The primary objective of this project is to investigate the feasibility of predicting a song's genre based on its lyrical features. With the vast amount of music available today, categorizing songs into genres manually can be time-consuming and subjective.

By leveraging the power of data science techniques, we aim to explore whether the lyrical characteristics of songs can serve as reliable indicators for genre classification. Through this research, we intend to contribute to the field of music analysis and enhance our understanding of the relationship between lyrics and musical genres.

# Procedure

The project will follow a systematic procedure to investigate the predictability of song genres based on lyrical features.

## Study
Initially, extensive research will be conducted to gain a comprehensive understanding of the subject matter, exploring existing studies and theories related to music genre classification.

## Dataset Generation
To generate a suitable dataset for analysis, we will utilize the Spotify API to retrieve relevant song metadata such as artist, album, and genre information.
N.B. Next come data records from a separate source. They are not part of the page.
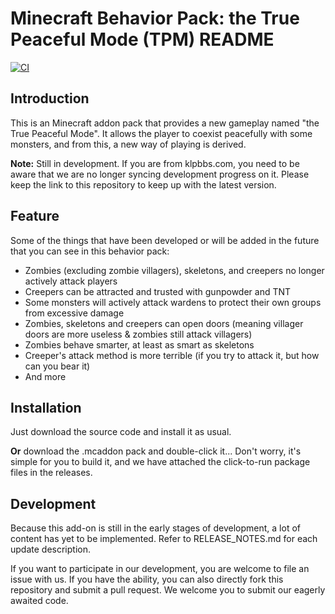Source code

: # Minecraft Behavior Pack: the True Peaceful Mode (TPM) README

[![CI](https://github.com/Creeper19472/mcbehavior_tpm/actions/workflows/auto-release.yml/badge.svg)](https://github.com/Creeper19472/mcbehavior_tpm/actions/workflows/auto-release.yml)

## Introduction
This is an Minecraft addon pack that provides a new gameplay
named "the True Peaceful Mode". It allows the player to coexist
peacefully with some monsters, and from this, a new way of 
playing is derived.

**Note:** Still in development. If you are from klpbbs.com, you 
need to be aware that we are no longer syncing development progress 
on it. Please keep the link to this repository to keep up with the 
latest version.

## Feature
Some of the things that have been developed or will be added in
the future that you can see in this behavior pack:

- Zombies (excluding zombie villagers), skeletons, and creepers
no longer actively attack players
- Creepers can be attracted and trusted with gunpowder and TNT
- Some monsters will actively attack wardens to protect their 
own groups from excessive damage
- Zombies, skeletons and creepers can open doors (meaning villager 
doors are more useless & zombies still attack villagers)
- Zombies behave smarter, at least as smart as skeletons
- Creeper's attack method is more terrible (if you try to attack 
it, but how can you bear it)
- And more

## Installation
Just download the source code and install it as usual. 

**Or** download the .mcaddon pack and double-click it... Don't 
worry, it's simple for you to build it, and we have attached 
the click-to-run package files in the releases.

## Development
Because this add-on is still in the early stages of development, 
a lot of content has yet to be implemented. Refer to RELEASE_NOTES.md
for each update description.

If you want to participate in our development, you are welcome to 
file an issue with us. If you have the ability, you can also directly 
fork this repository and submit a pull request. We welcome you to 
submit our eagerly awaited code.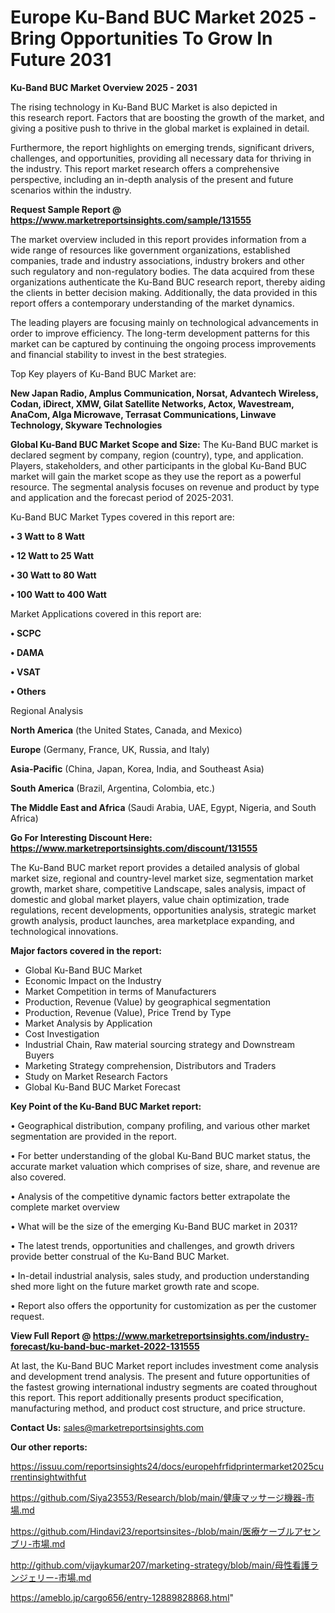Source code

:# Europe Ku-Band BUC Market 2025 -Bring Opportunities To Grow In Future 2031

<Strong> Ku-Band BUC Market Overview 2025 - 2031</strong>

The rising technology in Ku-Band BUC Market is also depicted in this research report. Factors that are boosting the growth of the market, and giving a positive push to thrive in the global market is explained in detail.

Furthermore, the report highlights on emerging trends, significant drivers, challenges, and opportunities, providing all necessary data for thriving in the industry. This report market research offers a comprehensive perspective, including an in-depth analysis of the present and future scenarios within the industry.

<strong>Request Sample Report @ <a href=https://www.marketreportsinsights.com/sample/131555>https://www.marketreportsinsights.com/sample/131555</a></strong>

The market overview included in this report provides information from a wide range of resources like government organizations, established companies, trade and industry associations, industry brokers and other such regulatory and non-regulatory bodies. The data acquired from these organizations authenticate the Ku-Band BUC research report, thereby aiding the clients in better decision making. Additionally, the data provided in this report offers a contemporary understanding of the market dynamics.

The leading players are focusing mainly on technological advancements in order to improve efficiency. The long-term development patterns for this market can be captured by continuing the ongoing process improvements and financial stability to invest in the best strategies.

Top Key players of Ku-Band BUC Market are:

<strong>New Japan Radio, Amplus Communication, Norsat, Advantech Wireless, Codan, iDirect, XMW, Gilat Satellite Networks, Actox, Wavestream, AnaCom, Alga Microwave, Terrasat Communications, Linwave Technology, Skyware Technologies</strong>

<strong><b>Global Ku-Band BUC Market Scope and Size:</b></strong>
The Ku-Band BUC market is declared segment by company, region (country), type, and application. Players, stakeholders, and other participants in the global Ku-Band BUC market will gain the market scope as they use the report as a powerful resource. The segmental analysis focuses on revenue and product by type and application and the forecast period of 2025-2031.

Ku-Band BUC Market Types covered in this report are:

<strong>• 3 Watt to 8 Watt

• 12 Watt to 25 Watt

• 30 Watt to 80 Watt

• 100 Watt to 400 Watt</strong>

Market Applications covered in this report are:

<strong>• SCPC

• DAMA

• VSAT

• Others</strong> 

Regional Analysis

<strong>North America</strong> (the United States, Canada, and Mexico)

<strong>Europe</strong> (Germany, France, UK, Russia, and Italy)

<strong>Asia-Pacific</strong> (China, Japan, Korea, India, and Southeast Asia)

<strong>South America</strong> (Brazil, Argentina, Colombia, etc.)

<strong>The Middle East and Africa</strong> (Saudi Arabia, UAE, Egypt, Nigeria, and South Africa)

<strong>Go For Interesting Discount Here: <a href=https://www.marketreportsinsights.com/discount/131555>https://www.marketreportsinsights.com/discount/131555</a></strong>

The Ku-Band BUC market report provides a detailed analysis of global market size, regional and country-level market size, segmentation market growth, market share, competitive Landscape, sales analysis, impact of domestic and global market players, value chain optimization, trade regulations, recent developments, opportunities analysis, strategic market growth analysis, product launches, area marketplace expanding, and technological innovations.

<strong><b>Major factors covered in the report:</b></strong>
<ul>
  <li>Global Ku-Band BUC Market </li>
  <li>Economic Impact on the Industry</li>
  <li>Market Competition in terms of Manufacturers</li>
  <li>Production, Revenue (Value) by geographical segmentation</li>
  <li>Production, Revenue (Value), Price Trend by Type</li>
  <li>Market Analysis by Application</li>
  <li>Cost Investigation</li>
  <li>Industrial Chain, Raw material sourcing strategy and Downstream Buyers</li>
  <li>Marketing Strategy comprehension, Distributors and Traders</li>
  <li>Study on Market Research Factors</li>
  <li>Global Ku-Band BUC Market Forecast</li>
</ul>

<strong><b>Key Point of the Ku-Band BUC Market report:</b></strong>

• Geographical distribution, company profiling, and various other market segmentation are provided in the report.

• For better understanding of the global Ku-Band BUC market status, the accurate market valuation which comprises of size, share, and revenue are also covered.

• Analysis of the competitive dynamic factors better extrapolate the complete market overview

• What will be the size of the emerging Ku-Band BUC market in 2031?

• The latest trends, opportunities and challenges, and growth drivers provide better construal of the Ku-Band BUC Market.

• In-detail industrial analysis, sales study, and production understanding shed more light on the future market growth rate and scope.

• Report also offers the opportunity for customization as per the customer request.

<strong><b>View Full Report @ <a href=https://www.marketreportsinsights.com/industry-forecast/ku-band-buc-market-2022-131555>https://www.marketreportsinsights.com/industry-forecast/ku-band-buc-market-2022-131555</a></b></strong>


At last, the Ku-Band BUC Market report includes investment come analysis and development trend analysis. The present and future opportunities of the fastest growing international industry segments are coated throughout this report. This report additionally presents product specification, manufacturing method, and product cost structure, and price structure.

<strong>Contact Us:</strong>
sales@marketreportsinsights.com

<strong>Our other reports:</strong>

<a href=https://issuu.com/reportsinsights24/docs/europehfrfidprintermarket2025currentinsightwithfut>https://issuu.com/reportsinsights24/docs/europehfrfidprintermarket2025currentinsightwithfut</a>

<a href=https://github.com/Siya23553/Research/blob/main/健康マッサージ機器-市場.md>https://github.com/Siya23553/Research/blob/main/健康マッサージ機器-市場.md</a>

<a href=https://github.com/Hindavi23/reportsinsites-/blob/main/医療ケーブルアセンブリ-市場.md>https://github.com/Hindavi23/reportsinsites-/blob/main/医療ケーブルアセンブリ-市場.md</a>

<a href=http://github.com/vijaykumar207/marketing-strategy/blob/main/母性看護ランジェリー-市場.md>http://github.com/vijaykumar207/marketing-strategy/blob/main/母性看護ランジェリー-市場.md</a>

<a href=https://ameblo.jp/cargo656/entry-12889828868.html>https://ameblo.jp/cargo656/entry-12889828868.html</a>"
Additionally, we will crawl lyrics from Genius.com, a popular lyrics website, to obtain the lyrical features necessary for our analysis. By combining these sources, we aim to create a diverse and representative dataset that encompasses a wide range of genres and artists.

## Pre-EDA
Once the dataset is obtained, we will focus on understanding its composition and characteristics.
 The characteristics we will be focusing on are the data types and their distributions.
 Exploratory data analysis (EDA) techniques, including visualizations and statistical summaries, will be employed to gain insights into the distribution and relationships between lyrical features and song genres. This exploratory phase will allow us to draw preliminary conclusions and identify any initial patterns or trends within the data, as well as measures of Central Tendency and Variability.

## Data Curation
Next, data curation steps will be applied to ensure the quality and reliability of the dataset. This process will involve the identification and removal of duplicate entries, as well as the detection and handling of outliers or inconsistencies in the data. By carefully curating the dataset, we aim to enhance the accuracy and integrity of our subsequent analysis.

## EDA
Following data curation, an in-depth exploratory data analysis will be conducted. This phase will involve examining the distributions, correlations, and other relevant statistical properties of the lyrical features across different genres. Visualizations such as histograms, scatter plots, and box plots will be employed to facilitate a comprehensive understanding of the dataset and unveil potential insights regarding the relationship between lyrical features and song genres.

## Machine Learning
With a solid grasp of the dataset and its characteristics, we will proceed to the model selection stage. Various machine learning algorithms, such as decision trees, random forests, or KNN, will be evaluated and compared to identify the most suitable model for genre prediction based on lyrical features. Model performance metrics, including accuracy, precision, and recall, will be assessed to determine the effectiveness of each algorithm in capturing the underlying patterns within the data.

## Conclusions
Finally, based on the chosen model and its performance, we will draw final conclusions regarding the project's main objective: the predictability of song genres using lyrical features. The findings of this research endeavor will shed light on the relationship between lyrics and musical genres, providing valuable insights for music analysis and potentially influencing future advancements in genre classification methodologies.

# Some Imports...
Here we are importing the 3rd-party libraries required for the notebook and demonstrations purposes,
as well as some proprietary functionality that we've exported to modules, in order to avoid clutter in the notebook.

In [None]:
# IMPORT 3RD PARTY LIBRARIES

import os.path as osp
import matplotlib.pyplot as plt
import seaborn as sns
import pandas as pd
import numpy as np
import math

In [None]:
# IMPORT UTILS

from utils.ml_utils import split_to_train_and_test, get_classifier_obj, calc_evaluation_val, find_best_k_for_KNN, \
    find_best_model
from utils.curation_utils import transfer_to_categorical, remove_duplicates_and_drop_na, repair_numeric_missing_vals, \
    outlier_detection_iqr, my_dist_to_avg
from utils.plot_utils import plot_frequent_elements, plot_cross_tabulation, get_highly_correlated_cols, \
    transfer_str_to_numeric_vals, plot_frequencies, plot_continuous_feature_relations, plot_histograms
from utils.general_utls import load_dataset
from utils.lyrics_utils import reget_lyrics_df, remove_non_english_songs

# Dataset Generation

The generation of the dataset was carried out separately using a regular Python script execution. This approach was chosen to maintain a clear distinction between the dataset and its analysis within this notebook. By treating the dataset as pre-existing data, it allows for better organization of our thought process and prevents mixing the data generation process with its subsequent analysis.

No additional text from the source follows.